[[ Data section open ]]

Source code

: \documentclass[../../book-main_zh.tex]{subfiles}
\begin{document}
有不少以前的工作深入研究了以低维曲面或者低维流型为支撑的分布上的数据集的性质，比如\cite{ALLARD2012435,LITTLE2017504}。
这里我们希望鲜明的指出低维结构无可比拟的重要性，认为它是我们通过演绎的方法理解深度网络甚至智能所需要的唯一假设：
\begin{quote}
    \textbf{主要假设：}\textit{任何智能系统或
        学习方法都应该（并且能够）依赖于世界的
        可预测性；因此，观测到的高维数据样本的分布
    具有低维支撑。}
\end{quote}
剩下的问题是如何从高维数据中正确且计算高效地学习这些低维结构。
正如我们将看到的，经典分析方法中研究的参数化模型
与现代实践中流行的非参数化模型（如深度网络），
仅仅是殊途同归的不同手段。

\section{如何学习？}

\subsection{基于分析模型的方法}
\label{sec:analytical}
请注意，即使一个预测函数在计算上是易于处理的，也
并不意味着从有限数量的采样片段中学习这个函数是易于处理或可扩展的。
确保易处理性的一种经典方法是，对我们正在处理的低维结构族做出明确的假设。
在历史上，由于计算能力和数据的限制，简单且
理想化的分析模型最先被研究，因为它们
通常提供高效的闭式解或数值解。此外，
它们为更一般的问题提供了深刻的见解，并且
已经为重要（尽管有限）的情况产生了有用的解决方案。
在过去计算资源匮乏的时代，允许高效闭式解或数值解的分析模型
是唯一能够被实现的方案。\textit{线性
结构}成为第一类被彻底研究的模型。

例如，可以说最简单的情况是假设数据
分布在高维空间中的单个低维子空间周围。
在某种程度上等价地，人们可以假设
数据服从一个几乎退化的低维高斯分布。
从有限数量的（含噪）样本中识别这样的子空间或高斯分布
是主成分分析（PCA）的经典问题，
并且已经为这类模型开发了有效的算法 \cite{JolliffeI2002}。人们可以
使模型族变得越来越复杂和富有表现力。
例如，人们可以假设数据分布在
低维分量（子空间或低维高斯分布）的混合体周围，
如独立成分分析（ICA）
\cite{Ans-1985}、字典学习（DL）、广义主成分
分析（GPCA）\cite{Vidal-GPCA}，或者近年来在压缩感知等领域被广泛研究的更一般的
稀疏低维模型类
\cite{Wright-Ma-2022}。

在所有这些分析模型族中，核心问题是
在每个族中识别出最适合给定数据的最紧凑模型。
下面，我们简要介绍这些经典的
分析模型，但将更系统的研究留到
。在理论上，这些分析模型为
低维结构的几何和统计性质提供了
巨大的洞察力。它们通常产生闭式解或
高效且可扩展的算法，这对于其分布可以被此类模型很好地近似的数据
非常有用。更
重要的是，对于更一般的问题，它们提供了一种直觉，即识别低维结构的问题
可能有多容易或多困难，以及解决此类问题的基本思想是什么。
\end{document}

[[ Data section closed ]]

_Activity_
When a line in the records above contains the word "cite", copy it.

_Response to the task_
有不少以前的工作深入研究了以低维曲面或者低维流型为支撑的分布上的数据集的性质，比如\cite{ALLARD2012435,LITTLE2017504}。
并且已经为这类模型开发了有效的算法 \cite{JolliffeI2002}。人们可以
\cite{Ans-1985}、字典学习（DL）、广义主成分
分析（GPCA）\cite{Vidal-GPCA}，或者近年来在压缩感知等领域被广泛研究的更一般的
\cite{Wright-Ma-2022}。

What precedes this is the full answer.